WHAT TO WORK ON – For the data below, work out how many lines include the string "issues" and report only the number.

GIVEN ENTRIES –
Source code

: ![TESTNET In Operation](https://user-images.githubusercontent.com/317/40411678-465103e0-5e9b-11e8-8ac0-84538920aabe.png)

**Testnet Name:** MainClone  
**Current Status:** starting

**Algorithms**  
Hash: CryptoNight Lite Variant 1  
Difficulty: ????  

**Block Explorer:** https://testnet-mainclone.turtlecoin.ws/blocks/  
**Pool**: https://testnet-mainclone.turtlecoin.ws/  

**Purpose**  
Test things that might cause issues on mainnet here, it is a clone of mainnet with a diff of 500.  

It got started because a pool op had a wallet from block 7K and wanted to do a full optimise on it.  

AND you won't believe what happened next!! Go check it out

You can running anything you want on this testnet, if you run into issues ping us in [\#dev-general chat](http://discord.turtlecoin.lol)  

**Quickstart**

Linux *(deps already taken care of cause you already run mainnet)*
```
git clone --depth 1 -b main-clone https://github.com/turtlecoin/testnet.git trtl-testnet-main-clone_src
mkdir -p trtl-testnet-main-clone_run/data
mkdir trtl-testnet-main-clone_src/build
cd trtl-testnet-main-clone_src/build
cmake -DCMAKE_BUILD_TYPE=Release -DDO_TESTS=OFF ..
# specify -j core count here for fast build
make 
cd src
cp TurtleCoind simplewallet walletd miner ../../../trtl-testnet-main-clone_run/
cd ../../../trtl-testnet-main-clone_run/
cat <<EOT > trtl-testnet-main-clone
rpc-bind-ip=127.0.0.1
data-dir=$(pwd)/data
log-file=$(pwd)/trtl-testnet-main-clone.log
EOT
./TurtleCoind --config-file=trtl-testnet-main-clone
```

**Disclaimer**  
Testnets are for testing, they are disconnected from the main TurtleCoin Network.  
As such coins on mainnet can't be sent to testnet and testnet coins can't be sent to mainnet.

FINISHED EXERCISE – 2